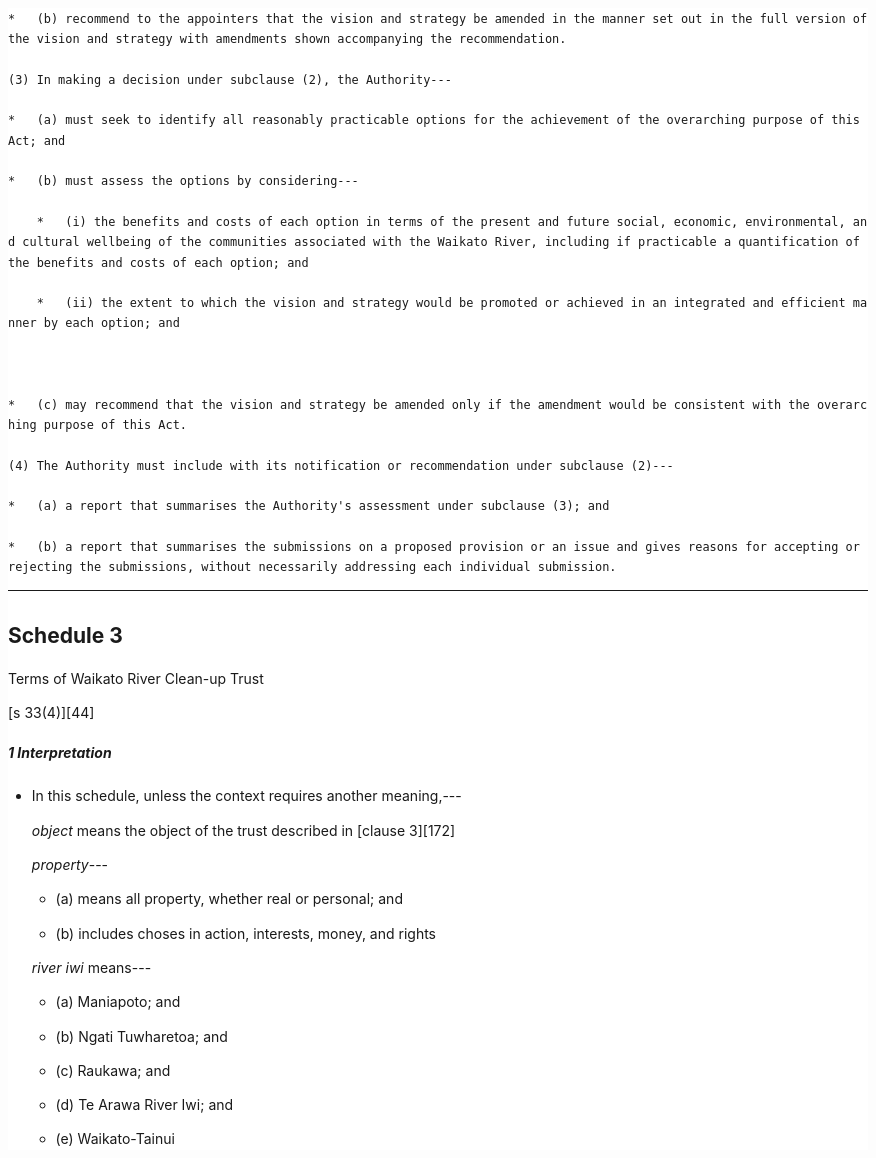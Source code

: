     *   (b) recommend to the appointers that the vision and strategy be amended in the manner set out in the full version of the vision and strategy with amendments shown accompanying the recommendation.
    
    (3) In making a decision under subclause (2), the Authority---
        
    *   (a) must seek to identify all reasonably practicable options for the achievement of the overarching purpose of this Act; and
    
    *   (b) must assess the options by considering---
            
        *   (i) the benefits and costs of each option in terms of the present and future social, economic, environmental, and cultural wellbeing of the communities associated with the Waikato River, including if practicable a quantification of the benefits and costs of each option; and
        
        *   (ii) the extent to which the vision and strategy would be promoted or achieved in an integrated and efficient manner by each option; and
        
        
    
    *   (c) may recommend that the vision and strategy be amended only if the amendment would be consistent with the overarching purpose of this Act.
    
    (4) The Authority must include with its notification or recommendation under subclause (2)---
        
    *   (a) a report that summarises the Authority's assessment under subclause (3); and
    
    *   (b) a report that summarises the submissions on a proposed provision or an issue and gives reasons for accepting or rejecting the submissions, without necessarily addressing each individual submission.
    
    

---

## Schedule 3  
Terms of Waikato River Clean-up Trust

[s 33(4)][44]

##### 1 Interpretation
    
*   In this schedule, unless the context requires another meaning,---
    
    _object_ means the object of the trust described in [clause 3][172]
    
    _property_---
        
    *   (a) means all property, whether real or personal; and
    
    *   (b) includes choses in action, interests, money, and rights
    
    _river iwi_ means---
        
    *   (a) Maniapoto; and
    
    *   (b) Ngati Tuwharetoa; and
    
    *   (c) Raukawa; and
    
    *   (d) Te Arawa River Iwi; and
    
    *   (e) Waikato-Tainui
········
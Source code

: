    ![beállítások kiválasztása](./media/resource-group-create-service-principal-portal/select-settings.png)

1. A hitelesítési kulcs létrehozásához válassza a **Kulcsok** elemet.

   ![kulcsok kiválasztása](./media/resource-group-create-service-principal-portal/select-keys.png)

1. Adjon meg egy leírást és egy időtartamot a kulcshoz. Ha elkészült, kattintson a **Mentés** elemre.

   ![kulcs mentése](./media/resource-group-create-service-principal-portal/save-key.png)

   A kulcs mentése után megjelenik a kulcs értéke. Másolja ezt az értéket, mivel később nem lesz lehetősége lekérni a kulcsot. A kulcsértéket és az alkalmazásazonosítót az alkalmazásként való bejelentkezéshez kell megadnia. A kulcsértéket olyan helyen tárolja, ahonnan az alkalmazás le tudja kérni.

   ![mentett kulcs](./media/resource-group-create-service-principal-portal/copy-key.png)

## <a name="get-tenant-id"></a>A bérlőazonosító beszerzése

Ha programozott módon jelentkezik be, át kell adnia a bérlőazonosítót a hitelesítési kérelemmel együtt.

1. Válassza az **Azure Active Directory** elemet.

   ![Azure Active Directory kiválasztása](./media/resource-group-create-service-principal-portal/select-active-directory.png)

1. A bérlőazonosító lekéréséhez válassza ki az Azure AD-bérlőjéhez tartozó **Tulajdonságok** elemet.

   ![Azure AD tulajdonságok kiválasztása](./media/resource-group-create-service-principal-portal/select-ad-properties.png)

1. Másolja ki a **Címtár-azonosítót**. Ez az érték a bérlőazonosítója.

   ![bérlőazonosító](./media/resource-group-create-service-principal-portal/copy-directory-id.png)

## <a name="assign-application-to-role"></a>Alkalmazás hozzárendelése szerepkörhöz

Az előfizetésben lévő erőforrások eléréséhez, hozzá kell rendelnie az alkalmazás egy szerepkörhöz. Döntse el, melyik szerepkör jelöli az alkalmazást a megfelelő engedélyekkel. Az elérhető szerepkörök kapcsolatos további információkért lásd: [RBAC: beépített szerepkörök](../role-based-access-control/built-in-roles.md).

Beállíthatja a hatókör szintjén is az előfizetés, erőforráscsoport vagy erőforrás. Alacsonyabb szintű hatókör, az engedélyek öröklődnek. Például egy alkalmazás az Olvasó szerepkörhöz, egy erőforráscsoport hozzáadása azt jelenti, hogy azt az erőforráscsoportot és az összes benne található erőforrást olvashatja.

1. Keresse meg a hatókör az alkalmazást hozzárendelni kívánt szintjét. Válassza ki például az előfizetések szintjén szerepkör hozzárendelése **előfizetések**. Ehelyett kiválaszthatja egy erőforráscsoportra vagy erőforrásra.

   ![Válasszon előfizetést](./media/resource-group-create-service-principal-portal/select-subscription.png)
········
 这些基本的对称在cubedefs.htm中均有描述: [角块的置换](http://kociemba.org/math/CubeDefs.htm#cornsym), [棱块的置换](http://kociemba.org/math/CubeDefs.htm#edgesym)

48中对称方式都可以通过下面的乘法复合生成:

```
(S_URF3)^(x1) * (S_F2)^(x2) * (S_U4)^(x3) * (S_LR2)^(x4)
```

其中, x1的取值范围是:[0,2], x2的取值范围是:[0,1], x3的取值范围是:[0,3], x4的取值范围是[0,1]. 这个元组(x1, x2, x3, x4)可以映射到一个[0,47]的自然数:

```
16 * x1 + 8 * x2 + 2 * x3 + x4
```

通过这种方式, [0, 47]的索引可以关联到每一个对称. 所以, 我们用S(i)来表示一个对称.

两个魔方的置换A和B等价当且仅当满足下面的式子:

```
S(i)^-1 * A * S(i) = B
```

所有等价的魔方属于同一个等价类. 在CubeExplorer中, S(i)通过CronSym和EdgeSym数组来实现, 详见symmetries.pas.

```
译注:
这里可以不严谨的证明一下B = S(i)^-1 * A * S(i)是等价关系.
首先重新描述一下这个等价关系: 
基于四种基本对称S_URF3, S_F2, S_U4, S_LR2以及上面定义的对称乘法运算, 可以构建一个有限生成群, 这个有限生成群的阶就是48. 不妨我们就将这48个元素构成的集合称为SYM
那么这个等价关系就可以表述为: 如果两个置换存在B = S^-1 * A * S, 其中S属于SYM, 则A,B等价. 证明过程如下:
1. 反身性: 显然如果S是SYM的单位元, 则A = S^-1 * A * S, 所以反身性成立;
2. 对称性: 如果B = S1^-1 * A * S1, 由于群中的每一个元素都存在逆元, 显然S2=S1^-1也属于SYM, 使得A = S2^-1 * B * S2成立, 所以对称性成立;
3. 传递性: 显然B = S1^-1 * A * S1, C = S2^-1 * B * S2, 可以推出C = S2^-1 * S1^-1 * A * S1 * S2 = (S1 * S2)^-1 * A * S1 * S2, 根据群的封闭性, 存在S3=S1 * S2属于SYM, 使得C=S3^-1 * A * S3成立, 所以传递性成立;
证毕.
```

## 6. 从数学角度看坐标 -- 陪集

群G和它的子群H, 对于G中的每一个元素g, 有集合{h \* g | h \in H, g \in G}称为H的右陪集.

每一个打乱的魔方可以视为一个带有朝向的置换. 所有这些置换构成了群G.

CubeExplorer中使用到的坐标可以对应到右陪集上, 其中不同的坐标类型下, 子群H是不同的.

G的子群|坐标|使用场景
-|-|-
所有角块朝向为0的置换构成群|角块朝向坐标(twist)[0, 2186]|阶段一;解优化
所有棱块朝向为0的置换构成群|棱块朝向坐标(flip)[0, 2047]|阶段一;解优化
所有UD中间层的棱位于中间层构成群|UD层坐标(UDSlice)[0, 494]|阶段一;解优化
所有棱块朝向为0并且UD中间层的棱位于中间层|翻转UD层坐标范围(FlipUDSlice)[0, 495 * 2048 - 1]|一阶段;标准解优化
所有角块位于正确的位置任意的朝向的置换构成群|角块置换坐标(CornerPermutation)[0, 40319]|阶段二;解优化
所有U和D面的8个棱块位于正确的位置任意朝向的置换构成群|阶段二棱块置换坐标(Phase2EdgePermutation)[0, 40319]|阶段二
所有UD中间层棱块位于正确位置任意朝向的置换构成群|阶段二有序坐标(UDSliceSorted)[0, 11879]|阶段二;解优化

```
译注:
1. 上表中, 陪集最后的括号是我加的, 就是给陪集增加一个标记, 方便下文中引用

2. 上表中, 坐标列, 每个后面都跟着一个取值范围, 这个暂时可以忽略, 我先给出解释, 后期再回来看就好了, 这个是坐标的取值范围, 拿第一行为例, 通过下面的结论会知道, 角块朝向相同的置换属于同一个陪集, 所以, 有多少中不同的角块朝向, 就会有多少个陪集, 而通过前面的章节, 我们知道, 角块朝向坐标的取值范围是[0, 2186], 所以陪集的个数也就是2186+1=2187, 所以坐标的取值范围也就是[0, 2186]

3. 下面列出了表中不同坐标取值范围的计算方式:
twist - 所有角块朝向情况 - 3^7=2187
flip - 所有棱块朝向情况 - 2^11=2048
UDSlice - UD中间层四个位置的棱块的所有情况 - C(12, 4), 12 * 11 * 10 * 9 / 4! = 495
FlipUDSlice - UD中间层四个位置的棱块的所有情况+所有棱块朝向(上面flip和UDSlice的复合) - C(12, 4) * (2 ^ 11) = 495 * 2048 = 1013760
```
········
Return each line above where the word "UD中间层四个位置的棱块的所有情况" shows up.

## Answer
UDSlice - UD中间层四个位置的棱块的所有情况 - C(12, 4), 12 * 11 * 10 * 9 / 4! = 495
FlipUDSlice - UD中间层四个位置的棱块的所有情况+所有棱块朝向(上面flip和UDSlice的复合) - C(12, 4) * (2 ^ 11) = 495 * 2048 = 1013760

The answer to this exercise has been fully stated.